• Work task
The required output is a word-for-word restatement of the material below, from the line with "- **Controladores de**" through its last line, inclusive.

• Dataset excerpts
□ □ □ □ □ □ □

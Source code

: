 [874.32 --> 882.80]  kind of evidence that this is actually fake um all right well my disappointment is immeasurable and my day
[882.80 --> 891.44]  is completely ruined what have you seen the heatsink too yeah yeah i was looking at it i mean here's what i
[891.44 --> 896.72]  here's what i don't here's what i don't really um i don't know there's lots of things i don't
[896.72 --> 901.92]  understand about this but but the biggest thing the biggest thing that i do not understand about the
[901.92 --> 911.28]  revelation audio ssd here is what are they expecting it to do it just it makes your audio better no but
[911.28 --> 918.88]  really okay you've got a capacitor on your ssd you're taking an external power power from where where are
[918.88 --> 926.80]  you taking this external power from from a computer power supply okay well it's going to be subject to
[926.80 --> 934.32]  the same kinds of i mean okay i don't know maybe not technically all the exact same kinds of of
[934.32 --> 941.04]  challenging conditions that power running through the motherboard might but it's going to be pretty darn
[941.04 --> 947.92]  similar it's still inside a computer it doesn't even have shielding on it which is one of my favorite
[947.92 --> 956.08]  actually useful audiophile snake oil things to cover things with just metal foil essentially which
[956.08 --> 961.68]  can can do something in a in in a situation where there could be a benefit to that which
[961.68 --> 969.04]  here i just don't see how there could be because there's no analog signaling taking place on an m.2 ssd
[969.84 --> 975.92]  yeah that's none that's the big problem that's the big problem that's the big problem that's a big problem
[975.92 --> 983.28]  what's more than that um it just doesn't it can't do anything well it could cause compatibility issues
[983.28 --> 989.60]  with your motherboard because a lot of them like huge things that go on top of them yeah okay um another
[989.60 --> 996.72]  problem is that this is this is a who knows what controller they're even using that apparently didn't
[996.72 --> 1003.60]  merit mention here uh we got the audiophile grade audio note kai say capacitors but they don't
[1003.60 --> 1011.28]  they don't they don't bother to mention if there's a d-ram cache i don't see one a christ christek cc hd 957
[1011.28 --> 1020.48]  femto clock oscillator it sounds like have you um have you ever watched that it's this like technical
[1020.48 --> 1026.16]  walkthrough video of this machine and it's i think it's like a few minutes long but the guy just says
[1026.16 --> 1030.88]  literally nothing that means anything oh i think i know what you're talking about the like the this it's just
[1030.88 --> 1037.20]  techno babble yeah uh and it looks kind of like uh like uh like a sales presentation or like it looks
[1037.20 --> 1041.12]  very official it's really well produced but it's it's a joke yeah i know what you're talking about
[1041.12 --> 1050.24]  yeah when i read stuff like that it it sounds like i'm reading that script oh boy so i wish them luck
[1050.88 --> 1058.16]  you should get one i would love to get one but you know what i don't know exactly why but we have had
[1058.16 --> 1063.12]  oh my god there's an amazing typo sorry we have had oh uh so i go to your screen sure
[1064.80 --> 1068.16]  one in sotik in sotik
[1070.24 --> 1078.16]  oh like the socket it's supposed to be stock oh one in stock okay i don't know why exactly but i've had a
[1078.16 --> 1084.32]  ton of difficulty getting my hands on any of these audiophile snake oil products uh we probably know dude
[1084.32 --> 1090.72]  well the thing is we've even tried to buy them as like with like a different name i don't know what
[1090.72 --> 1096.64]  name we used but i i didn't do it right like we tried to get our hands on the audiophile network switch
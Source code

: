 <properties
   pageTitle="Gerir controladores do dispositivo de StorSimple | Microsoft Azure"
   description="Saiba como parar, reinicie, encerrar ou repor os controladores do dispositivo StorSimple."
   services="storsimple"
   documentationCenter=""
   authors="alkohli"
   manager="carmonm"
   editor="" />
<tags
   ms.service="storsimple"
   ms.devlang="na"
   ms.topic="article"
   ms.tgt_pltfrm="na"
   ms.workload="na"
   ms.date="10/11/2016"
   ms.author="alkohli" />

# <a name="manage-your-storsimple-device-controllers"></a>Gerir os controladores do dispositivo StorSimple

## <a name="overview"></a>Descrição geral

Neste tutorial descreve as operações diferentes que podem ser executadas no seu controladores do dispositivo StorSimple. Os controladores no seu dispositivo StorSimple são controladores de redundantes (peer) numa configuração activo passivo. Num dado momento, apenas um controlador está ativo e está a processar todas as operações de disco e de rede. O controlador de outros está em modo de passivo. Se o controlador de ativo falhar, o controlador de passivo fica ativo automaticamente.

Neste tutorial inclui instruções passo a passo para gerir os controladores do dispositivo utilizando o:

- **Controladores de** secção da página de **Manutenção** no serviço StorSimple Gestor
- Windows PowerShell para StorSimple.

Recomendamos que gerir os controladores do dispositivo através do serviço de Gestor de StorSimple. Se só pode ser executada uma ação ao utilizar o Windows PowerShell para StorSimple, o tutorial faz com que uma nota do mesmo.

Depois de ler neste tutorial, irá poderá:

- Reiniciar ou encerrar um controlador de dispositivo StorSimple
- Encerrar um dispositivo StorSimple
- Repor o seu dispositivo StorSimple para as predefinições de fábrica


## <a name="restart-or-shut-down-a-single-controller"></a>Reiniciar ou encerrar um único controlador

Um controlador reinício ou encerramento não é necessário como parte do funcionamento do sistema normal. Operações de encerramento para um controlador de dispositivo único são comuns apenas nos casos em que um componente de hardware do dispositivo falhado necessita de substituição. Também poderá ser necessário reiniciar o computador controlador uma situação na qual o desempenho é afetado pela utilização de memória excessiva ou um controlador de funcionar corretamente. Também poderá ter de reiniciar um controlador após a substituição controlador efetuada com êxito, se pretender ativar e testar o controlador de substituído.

□ □ □ □ □ □ □

• Task output
- **Controladores de** secção da página de **Manutenção** no serviço StorSimple Gestor
- Windows PowerShell para StorSimple.

Recomendamos que gerir os controladores do dispositivo através do serviço de Gestor de StorSimple. Se só pode ser executada uma ação ao utilizar o Windows PowerShell para StorSimple, o tutorial faz com que uma nota do mesmo.

Depois de ler neste tutorial, irá poderá:

- Reiniciar ou encerrar um controlador de dispositivo StorSimple
- Encerrar um dispositivo StorSimple
- Repor o seu dispositivo StorSimple para as predefinições de fábrica


## <a name="restart-or-shut-down-a-single-controller"></a>Reiniciar ou encerrar um único controlador

Um controlador reinício ou encerramento não é necessário como parte do funcionamento do sistema normal. Operações de encerramento para um controlador de dispositivo único são comuns apenas nos casos em que um componente de hardware do dispositivo falhado necessita de substituição. Também poderá ser necessário reiniciar o computador controlador uma situação na qual o desempenho é afetado pela utilização de memória excessiva ou um controlador de funcionar corretamente. Também poderá ter de reiniciar um controlador após a substituição controlador efetuada com êxito, se pretender ativar e testar o controlador de substituído.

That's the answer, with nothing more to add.